Maxswe wrote:
A store sells two types of birdfeeder: Alphas and Bravos. Alphas feed one bird at a time, whereas Bravos feed two birds at a time. The total number of birds that can be fed at one time by birdfeeders sold last month is 50. What is the total revenue generated by birdfeeders sold last month?
(1) Last month, the price of each Alpha was $15, and the price of each Bravo was $30.
(2) 40 Alphas were sold last month.
Official Explanation:From the words in the question stem,
Extract the Equation. The problem indicates that Alphas can feed one bird at a time and
Bravos two. The problem also indicates that last month 50 birds could be fed at a time, so you have this:
Total number of birds fed = \(A + 2B = 50\), where A and B represent the number of birdfeeders of each type that have been sold.
To calculate the revenue, it seems you will need the prices of the birdfeeders and the number of birdfeeders, A and B.
(1) SUFFICIENT: Again Extract the Equation from the wording of the question:
Total revenue = \($15A + $30B = $15(A + 2B)\)
It turns out that you don't need to know A and B individually, since the question stem equation indicated that \(A + 2B = 50\).
Therefore total revenue equals \($15(A + 2B) = $15(50) = $750\).
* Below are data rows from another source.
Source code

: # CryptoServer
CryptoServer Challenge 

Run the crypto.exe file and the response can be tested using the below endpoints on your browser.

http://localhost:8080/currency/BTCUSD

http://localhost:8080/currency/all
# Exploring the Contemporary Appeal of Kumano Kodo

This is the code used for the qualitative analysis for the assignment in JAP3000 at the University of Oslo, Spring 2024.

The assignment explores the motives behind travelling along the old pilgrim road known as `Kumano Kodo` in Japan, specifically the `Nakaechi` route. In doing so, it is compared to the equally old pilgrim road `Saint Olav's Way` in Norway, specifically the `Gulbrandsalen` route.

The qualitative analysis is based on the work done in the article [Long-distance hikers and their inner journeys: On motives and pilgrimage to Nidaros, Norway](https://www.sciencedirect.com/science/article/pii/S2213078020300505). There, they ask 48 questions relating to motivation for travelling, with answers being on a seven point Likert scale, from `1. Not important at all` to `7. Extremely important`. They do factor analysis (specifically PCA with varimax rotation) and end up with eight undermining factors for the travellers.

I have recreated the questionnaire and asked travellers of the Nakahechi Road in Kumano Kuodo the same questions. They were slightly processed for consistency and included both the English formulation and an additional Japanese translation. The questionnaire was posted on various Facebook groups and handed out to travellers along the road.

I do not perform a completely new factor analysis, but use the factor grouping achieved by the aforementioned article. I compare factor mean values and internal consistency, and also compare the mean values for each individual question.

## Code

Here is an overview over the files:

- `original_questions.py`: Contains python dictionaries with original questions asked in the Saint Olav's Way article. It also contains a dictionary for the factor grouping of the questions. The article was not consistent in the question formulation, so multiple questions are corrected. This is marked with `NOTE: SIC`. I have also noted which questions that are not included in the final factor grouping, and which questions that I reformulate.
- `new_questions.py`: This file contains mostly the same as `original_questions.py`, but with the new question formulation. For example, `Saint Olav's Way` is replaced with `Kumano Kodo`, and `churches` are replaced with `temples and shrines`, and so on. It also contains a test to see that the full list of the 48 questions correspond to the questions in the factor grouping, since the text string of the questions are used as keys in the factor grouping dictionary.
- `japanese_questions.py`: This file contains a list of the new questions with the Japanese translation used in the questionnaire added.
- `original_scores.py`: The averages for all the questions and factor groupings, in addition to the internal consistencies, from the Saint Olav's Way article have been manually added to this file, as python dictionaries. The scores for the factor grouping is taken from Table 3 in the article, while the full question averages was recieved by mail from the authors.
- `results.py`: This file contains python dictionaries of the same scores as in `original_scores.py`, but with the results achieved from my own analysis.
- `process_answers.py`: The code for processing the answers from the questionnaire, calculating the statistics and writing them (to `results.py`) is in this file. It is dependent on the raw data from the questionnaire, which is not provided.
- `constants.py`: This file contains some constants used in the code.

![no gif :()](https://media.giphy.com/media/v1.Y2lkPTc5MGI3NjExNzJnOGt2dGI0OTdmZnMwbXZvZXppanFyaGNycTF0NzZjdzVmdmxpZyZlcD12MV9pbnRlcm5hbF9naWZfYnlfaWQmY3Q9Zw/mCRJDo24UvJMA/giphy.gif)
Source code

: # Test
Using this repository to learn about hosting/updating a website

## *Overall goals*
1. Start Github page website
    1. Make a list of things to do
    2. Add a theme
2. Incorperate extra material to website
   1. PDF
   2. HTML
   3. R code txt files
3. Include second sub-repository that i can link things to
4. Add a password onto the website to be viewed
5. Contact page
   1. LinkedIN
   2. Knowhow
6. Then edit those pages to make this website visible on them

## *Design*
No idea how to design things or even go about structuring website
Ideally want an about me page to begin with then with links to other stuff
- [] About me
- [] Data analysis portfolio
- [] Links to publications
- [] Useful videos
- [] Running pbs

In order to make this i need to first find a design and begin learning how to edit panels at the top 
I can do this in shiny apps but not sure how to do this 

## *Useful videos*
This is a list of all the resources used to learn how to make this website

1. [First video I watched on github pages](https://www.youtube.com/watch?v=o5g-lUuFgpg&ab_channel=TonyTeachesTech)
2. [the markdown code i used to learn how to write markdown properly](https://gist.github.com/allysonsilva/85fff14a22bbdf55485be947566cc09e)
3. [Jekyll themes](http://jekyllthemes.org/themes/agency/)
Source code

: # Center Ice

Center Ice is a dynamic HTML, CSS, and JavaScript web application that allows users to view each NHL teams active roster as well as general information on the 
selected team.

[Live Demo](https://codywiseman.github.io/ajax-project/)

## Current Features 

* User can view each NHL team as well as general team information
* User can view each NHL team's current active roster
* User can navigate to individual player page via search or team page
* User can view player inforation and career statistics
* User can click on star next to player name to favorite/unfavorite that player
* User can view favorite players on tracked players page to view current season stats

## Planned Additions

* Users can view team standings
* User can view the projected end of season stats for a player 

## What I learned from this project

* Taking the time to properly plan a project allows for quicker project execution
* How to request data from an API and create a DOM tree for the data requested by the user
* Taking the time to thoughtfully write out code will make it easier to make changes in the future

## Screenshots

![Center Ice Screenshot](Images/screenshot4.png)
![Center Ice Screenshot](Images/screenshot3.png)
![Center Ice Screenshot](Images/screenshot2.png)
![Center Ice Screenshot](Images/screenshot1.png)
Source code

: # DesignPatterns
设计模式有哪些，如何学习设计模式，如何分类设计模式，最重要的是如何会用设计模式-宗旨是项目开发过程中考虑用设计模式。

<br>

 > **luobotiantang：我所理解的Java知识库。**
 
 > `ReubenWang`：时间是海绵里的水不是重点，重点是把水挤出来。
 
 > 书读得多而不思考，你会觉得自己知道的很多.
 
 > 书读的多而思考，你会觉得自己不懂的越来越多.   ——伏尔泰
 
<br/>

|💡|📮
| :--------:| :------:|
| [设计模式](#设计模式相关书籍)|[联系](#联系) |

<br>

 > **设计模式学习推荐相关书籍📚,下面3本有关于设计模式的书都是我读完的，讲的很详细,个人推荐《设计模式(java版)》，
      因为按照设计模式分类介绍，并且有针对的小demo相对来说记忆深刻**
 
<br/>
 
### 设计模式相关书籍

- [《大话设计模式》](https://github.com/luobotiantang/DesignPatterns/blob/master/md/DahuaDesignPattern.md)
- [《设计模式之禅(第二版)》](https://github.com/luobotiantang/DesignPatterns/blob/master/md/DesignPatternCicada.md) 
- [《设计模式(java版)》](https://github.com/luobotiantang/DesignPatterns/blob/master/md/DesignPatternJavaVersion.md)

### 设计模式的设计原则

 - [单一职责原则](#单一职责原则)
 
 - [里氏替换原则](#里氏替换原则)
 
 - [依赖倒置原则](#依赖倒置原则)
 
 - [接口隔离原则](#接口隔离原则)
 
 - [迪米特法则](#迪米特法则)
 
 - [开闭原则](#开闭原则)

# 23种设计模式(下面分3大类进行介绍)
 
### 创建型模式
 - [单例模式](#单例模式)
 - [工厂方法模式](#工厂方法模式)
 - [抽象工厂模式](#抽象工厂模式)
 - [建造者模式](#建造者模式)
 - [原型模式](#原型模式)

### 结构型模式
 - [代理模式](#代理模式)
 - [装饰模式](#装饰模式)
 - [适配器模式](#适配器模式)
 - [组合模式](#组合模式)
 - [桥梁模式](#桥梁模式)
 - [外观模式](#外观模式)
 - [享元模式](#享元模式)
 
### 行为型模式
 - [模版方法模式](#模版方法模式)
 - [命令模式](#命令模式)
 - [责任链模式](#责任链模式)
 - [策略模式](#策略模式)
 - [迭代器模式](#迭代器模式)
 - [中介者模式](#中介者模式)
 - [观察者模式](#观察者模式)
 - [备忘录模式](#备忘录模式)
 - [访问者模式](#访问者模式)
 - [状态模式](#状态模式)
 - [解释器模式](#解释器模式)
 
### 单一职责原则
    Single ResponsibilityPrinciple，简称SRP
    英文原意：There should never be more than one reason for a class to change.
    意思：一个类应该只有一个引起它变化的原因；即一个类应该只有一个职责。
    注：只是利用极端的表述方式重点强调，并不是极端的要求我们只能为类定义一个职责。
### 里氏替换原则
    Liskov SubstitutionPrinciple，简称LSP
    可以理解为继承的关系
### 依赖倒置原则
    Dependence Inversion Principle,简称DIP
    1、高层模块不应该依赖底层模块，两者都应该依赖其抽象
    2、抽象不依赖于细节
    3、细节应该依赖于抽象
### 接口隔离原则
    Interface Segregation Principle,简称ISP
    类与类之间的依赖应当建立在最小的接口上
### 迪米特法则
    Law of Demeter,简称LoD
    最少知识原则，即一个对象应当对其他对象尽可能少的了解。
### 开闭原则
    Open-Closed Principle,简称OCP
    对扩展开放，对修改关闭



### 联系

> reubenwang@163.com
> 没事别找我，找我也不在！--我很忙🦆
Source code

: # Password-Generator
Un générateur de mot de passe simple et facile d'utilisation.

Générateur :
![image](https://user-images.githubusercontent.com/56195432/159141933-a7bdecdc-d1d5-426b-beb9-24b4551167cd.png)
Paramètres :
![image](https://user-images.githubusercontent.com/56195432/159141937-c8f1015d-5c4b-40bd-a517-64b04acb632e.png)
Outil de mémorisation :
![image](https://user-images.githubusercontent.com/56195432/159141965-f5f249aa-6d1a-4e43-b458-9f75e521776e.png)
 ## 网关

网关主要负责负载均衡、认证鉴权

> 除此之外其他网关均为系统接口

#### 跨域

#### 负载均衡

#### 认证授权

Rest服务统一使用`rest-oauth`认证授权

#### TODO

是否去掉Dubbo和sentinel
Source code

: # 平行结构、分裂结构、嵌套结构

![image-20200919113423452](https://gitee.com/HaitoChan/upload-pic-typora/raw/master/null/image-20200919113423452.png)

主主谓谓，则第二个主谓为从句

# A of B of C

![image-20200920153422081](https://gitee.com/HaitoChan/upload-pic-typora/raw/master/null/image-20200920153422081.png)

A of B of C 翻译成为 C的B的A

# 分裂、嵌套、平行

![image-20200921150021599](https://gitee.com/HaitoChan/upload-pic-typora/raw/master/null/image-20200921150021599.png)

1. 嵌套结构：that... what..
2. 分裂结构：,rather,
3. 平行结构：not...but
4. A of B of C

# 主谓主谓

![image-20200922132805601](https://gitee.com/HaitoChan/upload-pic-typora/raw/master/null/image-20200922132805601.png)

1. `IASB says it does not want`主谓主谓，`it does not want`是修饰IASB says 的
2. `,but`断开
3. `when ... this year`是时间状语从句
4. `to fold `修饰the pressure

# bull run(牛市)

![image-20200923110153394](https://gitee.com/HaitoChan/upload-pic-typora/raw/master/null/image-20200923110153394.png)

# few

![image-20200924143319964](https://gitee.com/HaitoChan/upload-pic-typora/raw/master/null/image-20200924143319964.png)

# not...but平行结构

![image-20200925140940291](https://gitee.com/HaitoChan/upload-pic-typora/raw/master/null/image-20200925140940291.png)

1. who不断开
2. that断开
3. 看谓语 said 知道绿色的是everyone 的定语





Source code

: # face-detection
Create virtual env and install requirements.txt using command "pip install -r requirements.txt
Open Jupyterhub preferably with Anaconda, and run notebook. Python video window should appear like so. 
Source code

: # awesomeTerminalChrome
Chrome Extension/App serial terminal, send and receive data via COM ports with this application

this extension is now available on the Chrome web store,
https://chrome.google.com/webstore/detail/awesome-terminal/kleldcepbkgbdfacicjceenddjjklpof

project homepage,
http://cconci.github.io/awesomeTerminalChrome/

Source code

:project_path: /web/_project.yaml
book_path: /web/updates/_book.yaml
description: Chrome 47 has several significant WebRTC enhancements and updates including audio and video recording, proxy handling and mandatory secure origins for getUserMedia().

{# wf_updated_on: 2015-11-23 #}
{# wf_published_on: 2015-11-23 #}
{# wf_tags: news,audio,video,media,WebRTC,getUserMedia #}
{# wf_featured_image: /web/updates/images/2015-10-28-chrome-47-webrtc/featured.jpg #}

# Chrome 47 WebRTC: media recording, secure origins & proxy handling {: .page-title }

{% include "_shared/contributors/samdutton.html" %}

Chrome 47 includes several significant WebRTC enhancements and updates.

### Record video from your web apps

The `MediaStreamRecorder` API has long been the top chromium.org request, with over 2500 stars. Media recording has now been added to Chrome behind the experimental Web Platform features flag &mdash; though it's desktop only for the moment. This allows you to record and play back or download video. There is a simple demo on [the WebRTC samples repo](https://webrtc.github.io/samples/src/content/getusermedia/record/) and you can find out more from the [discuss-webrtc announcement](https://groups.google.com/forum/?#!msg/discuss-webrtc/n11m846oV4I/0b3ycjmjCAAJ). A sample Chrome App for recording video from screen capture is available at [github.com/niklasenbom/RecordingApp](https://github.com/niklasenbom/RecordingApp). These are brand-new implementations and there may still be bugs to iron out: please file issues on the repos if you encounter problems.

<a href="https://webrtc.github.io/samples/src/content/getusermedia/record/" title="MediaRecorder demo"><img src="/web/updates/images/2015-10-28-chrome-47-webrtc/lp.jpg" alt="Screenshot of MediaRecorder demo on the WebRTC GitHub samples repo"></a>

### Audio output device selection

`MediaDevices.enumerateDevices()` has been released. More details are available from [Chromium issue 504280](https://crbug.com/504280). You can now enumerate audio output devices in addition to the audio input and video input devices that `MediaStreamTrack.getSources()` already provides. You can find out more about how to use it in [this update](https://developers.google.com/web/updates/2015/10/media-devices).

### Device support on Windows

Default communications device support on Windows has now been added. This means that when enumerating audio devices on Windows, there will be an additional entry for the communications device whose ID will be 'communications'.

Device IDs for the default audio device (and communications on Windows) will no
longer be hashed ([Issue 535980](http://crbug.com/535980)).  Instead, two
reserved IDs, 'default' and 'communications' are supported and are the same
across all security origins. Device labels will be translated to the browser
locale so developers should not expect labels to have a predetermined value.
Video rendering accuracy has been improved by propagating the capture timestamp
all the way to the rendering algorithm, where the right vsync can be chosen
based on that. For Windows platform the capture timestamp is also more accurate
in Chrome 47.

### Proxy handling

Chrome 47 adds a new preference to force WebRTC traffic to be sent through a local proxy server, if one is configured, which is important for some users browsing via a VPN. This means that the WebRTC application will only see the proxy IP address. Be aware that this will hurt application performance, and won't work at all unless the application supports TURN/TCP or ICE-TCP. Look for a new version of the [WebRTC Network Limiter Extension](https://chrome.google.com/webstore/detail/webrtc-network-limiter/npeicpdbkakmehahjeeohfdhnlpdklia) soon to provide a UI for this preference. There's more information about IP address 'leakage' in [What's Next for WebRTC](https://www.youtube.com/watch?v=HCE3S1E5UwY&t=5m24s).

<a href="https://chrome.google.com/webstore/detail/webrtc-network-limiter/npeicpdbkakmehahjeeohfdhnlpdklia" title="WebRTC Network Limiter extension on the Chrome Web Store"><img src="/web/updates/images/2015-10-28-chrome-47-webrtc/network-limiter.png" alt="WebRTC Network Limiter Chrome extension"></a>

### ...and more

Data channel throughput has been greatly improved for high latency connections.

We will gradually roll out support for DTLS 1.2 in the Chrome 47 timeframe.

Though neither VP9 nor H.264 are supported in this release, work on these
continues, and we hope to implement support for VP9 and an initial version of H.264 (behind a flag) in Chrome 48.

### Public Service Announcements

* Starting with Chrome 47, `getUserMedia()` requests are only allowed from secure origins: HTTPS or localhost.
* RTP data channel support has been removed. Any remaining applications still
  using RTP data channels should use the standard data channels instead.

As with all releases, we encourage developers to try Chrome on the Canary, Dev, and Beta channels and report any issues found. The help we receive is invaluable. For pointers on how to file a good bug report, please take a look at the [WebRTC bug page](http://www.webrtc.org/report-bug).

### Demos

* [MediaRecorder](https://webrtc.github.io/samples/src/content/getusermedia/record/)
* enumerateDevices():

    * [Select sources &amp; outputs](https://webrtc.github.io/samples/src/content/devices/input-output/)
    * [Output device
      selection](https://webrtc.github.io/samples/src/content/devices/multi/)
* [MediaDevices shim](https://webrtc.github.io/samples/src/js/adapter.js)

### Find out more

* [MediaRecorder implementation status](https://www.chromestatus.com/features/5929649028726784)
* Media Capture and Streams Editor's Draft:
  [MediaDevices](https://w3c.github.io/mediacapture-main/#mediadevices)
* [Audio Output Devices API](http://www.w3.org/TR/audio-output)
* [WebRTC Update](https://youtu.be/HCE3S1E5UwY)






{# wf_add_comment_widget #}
It's true that there are many possible values of A and B that satisfy the condition that \(A + 2B = 50\). However, mathematically
every possible combination that satisfies this equation would lead to the same revenue of $750. The number of each type of
birdfeeder sold is irrelevant. In this sense, Extract the Equation can be similar to the Compute to Completion strategy,
because once the equation has been extracted, you may find that the multiple possibilities for the variables might converge to a
single answer to the specific question that's been asked.
(2) INSUFFICIENT: If there were 40 Alphas sold, there were 5 Bravos sold. But you still don't know the prices, so you can't
compute revenue.
The correct answer is
(A)